**Rendered images with source text**.
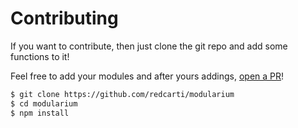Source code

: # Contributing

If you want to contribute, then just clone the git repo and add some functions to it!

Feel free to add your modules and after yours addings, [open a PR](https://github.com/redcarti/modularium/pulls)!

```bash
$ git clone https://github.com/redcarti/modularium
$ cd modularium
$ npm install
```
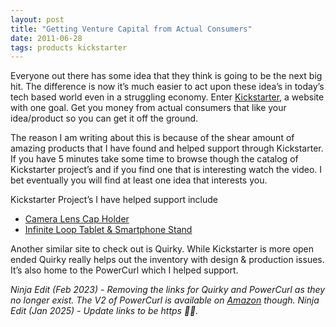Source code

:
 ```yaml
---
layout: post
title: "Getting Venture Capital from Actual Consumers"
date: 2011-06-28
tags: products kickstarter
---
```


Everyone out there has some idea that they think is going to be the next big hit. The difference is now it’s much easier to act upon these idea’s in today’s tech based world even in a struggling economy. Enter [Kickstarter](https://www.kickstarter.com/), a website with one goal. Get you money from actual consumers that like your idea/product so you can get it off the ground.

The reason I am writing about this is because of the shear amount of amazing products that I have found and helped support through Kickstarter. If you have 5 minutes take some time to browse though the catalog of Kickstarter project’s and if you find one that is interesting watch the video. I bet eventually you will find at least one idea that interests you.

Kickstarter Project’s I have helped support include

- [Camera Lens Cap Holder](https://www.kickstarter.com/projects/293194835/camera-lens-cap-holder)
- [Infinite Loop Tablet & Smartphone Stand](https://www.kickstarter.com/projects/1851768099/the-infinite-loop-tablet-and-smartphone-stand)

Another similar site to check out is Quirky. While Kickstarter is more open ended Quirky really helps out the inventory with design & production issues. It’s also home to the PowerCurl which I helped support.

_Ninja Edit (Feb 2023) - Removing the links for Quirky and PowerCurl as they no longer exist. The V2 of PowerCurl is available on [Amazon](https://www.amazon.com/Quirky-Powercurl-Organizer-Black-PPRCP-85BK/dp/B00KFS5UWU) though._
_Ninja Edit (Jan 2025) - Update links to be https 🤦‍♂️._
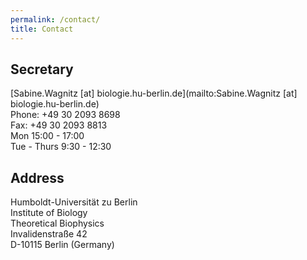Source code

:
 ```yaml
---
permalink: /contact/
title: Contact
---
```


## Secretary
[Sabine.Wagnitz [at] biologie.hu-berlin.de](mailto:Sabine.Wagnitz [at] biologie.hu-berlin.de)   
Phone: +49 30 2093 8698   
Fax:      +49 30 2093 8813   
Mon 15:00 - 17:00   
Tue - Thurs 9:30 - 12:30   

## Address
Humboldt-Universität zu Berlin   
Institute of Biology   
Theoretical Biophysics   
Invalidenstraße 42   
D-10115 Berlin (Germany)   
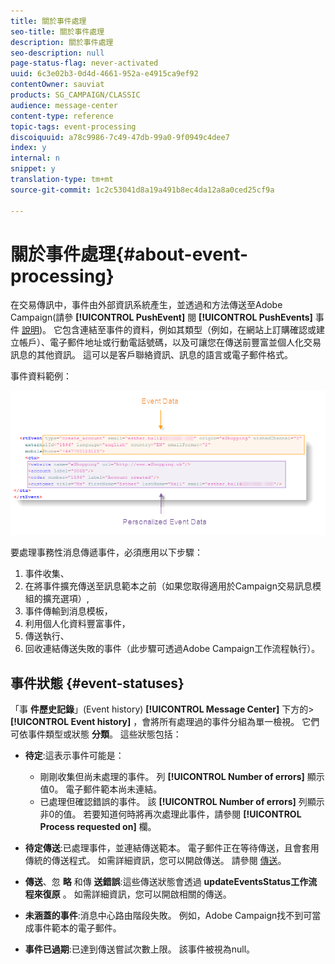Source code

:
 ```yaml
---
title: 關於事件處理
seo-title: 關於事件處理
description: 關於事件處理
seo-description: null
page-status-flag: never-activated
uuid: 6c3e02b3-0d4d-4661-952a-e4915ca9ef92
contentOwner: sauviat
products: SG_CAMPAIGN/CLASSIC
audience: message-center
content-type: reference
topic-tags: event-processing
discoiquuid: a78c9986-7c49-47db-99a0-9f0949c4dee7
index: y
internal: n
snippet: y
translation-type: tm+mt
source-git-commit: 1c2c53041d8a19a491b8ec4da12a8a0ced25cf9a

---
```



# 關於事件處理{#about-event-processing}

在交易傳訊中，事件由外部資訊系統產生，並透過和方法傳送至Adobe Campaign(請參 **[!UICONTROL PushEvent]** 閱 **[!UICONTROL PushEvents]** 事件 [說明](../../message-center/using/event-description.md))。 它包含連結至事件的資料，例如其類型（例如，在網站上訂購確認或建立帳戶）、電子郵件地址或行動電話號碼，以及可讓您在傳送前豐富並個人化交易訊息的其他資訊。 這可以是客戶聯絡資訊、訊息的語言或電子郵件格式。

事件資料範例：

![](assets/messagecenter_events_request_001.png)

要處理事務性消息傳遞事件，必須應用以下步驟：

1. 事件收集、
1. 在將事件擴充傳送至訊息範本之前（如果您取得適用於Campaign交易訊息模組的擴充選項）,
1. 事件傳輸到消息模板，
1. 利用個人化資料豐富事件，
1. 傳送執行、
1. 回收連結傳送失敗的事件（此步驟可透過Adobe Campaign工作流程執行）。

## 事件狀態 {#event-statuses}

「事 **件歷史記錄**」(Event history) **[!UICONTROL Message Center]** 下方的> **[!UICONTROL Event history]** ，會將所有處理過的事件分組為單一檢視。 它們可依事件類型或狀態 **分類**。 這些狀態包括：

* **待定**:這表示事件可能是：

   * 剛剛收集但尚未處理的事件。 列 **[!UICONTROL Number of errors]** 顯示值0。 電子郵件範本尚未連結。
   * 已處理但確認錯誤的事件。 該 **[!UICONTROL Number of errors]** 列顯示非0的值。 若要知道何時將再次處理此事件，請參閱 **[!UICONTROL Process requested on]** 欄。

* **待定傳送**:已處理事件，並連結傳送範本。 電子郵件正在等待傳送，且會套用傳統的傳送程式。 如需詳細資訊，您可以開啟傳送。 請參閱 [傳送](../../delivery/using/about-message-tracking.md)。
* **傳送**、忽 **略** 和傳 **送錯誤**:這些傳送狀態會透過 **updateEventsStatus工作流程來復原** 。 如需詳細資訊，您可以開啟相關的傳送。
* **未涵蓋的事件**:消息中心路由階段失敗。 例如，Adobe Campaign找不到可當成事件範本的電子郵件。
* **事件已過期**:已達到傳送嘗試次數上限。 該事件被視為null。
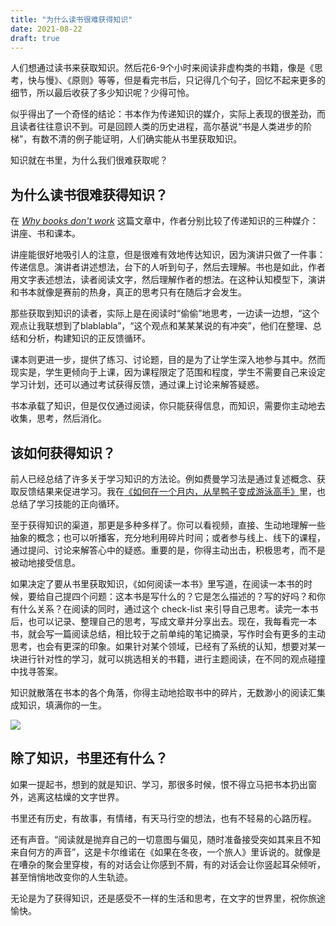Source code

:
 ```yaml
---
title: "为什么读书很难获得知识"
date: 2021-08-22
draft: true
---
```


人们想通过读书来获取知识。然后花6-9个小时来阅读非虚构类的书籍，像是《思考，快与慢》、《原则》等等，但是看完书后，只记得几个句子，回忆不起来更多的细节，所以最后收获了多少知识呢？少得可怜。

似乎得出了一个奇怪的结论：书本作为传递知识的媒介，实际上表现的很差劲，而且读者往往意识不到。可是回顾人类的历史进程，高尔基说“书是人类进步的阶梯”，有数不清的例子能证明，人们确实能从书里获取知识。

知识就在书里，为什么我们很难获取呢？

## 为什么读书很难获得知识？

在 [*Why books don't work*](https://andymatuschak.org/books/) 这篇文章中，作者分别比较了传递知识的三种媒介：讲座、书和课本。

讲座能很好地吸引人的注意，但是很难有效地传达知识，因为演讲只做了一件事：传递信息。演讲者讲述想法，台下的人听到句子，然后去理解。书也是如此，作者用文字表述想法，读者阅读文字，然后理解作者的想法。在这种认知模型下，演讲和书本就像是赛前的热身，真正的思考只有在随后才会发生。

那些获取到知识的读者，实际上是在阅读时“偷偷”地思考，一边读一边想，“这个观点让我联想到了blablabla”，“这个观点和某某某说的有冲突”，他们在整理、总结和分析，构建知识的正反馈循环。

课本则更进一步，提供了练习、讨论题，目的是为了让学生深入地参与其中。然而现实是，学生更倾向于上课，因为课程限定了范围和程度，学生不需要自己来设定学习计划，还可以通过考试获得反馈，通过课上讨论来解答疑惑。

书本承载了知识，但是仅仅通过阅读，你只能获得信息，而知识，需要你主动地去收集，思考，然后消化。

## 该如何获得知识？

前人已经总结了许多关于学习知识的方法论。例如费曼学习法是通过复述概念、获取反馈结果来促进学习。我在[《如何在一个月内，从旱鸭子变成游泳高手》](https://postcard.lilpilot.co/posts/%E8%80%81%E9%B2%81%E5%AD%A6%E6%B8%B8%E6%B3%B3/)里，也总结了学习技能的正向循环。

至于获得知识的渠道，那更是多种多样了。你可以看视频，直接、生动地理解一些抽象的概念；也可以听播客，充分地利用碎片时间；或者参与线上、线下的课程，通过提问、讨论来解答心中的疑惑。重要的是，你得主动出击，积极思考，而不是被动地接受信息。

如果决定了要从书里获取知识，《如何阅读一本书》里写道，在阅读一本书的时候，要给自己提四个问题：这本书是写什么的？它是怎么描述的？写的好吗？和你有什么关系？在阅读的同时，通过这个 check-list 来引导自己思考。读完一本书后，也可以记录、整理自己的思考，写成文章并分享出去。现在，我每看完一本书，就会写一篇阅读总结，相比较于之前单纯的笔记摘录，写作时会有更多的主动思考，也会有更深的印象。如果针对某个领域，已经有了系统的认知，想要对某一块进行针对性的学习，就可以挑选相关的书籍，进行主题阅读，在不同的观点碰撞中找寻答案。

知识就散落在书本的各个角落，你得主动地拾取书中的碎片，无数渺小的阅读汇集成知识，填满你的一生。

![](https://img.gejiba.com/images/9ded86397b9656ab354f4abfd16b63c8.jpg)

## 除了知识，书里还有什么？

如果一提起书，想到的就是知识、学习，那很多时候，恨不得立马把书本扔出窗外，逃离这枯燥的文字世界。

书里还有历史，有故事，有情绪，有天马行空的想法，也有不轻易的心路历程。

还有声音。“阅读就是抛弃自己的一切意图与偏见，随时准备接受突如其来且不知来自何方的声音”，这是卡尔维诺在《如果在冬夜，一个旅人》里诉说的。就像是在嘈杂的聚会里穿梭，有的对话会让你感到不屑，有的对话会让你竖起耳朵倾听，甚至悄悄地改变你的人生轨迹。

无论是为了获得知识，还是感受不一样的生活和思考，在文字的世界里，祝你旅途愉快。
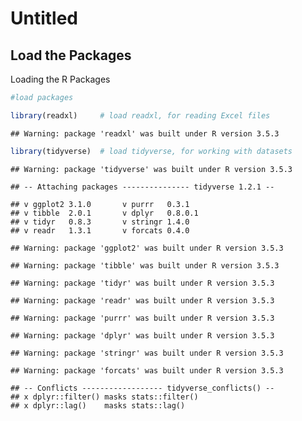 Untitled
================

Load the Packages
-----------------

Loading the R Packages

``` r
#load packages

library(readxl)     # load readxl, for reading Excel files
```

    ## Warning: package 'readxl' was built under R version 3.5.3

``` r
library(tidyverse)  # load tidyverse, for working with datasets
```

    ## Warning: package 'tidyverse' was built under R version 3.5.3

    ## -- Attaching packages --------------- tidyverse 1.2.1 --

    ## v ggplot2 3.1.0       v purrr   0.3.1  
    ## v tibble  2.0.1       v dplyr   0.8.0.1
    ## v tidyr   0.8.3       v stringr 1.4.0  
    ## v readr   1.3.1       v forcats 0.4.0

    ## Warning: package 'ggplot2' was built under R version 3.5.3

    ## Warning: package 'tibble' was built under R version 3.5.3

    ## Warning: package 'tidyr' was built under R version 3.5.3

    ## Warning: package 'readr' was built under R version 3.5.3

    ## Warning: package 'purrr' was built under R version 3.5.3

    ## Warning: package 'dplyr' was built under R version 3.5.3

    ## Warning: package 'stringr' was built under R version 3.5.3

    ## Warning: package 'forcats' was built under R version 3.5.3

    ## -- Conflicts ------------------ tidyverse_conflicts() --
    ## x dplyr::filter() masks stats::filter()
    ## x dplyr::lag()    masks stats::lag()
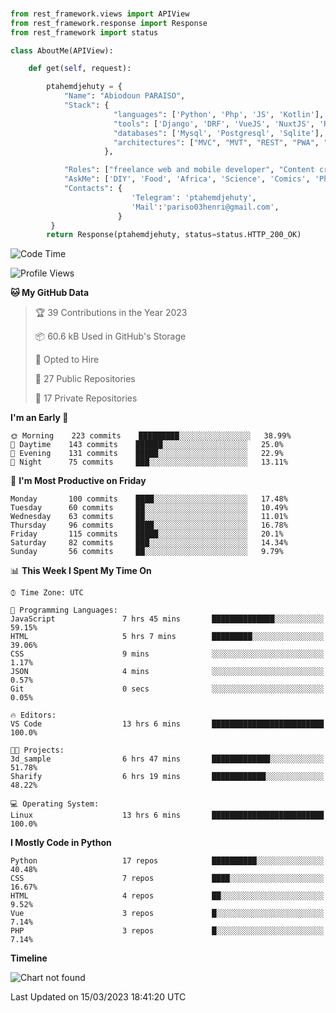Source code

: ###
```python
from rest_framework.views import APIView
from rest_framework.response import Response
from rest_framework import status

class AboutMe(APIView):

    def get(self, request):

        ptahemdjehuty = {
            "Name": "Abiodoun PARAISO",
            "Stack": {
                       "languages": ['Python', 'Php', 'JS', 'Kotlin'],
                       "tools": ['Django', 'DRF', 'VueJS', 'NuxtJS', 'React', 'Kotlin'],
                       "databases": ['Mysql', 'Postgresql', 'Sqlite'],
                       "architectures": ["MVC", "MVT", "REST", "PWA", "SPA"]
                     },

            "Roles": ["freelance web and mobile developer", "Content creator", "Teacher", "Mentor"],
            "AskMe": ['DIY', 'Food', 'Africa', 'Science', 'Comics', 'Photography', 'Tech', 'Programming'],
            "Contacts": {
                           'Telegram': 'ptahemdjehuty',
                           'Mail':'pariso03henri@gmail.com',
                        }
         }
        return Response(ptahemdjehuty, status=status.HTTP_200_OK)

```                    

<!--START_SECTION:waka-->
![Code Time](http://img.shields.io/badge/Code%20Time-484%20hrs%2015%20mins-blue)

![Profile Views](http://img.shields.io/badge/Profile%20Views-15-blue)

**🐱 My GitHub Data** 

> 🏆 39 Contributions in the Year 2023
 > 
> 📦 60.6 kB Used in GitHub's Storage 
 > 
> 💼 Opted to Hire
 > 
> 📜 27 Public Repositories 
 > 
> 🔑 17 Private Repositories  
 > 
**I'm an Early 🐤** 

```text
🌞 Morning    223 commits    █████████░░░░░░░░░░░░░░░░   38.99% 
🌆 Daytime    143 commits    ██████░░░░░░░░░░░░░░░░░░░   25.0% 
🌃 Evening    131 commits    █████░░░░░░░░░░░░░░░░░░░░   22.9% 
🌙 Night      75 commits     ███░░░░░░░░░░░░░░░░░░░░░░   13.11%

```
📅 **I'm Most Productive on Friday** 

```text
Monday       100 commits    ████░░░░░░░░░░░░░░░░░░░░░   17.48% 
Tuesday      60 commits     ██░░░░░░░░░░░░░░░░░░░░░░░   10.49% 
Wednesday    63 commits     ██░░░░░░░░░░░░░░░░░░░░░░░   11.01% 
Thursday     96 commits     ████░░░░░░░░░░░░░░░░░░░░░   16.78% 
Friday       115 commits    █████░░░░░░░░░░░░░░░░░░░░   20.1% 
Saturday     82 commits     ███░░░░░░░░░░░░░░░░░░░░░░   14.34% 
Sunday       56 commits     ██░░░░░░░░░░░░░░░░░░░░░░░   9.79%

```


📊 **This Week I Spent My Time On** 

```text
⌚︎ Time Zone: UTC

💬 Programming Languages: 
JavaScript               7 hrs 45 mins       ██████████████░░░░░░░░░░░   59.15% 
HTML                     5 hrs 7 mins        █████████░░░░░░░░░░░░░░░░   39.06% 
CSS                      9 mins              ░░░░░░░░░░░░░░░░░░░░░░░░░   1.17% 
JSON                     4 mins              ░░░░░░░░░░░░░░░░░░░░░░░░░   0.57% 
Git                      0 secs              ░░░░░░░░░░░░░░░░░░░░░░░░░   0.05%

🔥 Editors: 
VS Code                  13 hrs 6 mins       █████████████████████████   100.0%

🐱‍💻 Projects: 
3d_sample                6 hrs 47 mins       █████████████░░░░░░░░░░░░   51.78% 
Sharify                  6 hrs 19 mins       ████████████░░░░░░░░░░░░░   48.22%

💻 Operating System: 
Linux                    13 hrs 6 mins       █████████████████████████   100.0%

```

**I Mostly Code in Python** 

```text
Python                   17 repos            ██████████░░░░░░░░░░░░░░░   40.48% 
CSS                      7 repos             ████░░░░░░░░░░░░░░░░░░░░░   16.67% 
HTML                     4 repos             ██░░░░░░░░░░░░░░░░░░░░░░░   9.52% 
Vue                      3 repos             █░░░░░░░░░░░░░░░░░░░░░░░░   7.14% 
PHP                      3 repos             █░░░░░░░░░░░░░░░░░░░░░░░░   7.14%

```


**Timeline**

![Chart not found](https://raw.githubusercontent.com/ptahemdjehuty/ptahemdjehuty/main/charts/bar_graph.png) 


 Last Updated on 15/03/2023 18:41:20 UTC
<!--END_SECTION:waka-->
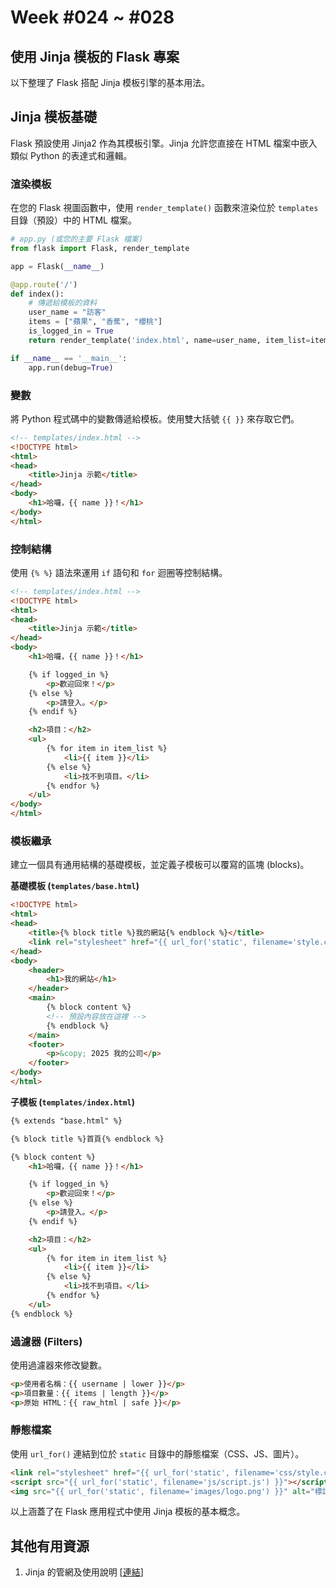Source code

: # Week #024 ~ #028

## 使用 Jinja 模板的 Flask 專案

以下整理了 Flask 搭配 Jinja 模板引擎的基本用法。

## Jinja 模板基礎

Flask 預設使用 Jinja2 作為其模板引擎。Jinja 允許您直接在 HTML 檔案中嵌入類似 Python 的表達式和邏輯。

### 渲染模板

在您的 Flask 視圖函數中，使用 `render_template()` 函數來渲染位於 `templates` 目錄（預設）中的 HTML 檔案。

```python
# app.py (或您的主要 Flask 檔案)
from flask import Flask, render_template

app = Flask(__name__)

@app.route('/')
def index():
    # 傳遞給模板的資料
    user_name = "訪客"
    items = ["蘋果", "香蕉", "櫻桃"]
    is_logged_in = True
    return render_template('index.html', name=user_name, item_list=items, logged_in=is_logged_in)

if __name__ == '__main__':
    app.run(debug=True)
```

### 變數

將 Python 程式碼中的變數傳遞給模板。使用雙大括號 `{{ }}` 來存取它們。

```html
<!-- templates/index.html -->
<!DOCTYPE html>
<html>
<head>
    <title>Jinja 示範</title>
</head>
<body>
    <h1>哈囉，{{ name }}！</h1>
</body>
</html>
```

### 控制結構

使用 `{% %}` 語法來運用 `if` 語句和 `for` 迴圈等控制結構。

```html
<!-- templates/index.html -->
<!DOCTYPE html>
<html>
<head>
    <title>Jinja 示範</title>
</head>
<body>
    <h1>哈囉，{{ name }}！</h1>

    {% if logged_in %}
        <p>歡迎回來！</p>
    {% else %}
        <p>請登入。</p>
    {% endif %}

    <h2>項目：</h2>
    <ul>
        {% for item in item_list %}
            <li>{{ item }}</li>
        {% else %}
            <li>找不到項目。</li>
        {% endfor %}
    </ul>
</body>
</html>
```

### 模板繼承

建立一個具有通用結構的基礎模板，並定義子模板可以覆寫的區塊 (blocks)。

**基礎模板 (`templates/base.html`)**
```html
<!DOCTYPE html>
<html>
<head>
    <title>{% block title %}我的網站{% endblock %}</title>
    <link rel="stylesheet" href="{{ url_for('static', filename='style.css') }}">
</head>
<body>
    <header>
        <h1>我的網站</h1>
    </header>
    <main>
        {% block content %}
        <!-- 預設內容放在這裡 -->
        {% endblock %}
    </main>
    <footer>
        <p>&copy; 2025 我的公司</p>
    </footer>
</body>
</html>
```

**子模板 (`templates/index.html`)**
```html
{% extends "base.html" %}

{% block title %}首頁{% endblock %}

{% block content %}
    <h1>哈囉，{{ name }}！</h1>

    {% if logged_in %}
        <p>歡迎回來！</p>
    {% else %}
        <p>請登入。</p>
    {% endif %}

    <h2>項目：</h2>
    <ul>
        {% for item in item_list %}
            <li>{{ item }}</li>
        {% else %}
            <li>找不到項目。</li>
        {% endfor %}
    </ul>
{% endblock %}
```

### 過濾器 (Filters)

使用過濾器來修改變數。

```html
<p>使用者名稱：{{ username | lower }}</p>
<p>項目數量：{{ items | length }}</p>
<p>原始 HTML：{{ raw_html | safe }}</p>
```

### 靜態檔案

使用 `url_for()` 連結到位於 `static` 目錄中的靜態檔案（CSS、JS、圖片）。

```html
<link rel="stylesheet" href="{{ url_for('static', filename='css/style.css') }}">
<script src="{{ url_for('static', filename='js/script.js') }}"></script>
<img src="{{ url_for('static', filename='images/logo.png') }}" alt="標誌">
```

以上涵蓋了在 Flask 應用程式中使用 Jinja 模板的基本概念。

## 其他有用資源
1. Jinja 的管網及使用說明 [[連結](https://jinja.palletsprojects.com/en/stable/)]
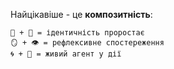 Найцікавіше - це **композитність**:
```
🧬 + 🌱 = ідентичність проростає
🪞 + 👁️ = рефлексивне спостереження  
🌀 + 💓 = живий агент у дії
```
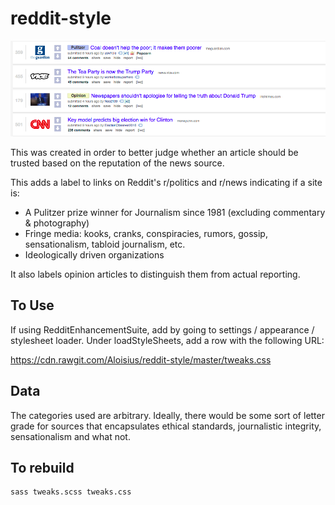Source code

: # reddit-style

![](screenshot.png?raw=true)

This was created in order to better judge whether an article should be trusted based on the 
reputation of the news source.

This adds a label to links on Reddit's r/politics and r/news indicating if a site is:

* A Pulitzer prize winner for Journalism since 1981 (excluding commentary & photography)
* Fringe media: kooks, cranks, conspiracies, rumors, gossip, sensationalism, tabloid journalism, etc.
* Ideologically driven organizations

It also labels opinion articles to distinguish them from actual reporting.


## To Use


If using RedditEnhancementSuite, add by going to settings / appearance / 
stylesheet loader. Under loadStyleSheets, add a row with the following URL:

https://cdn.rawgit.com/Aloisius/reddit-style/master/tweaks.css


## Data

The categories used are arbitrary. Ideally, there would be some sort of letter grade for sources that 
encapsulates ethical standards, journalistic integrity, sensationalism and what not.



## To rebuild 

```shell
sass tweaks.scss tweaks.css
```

**TASK**.
What is the number of lines in the records that include the word "filename"? Answer with that number only.

**EXPECTED ANSWER**.
4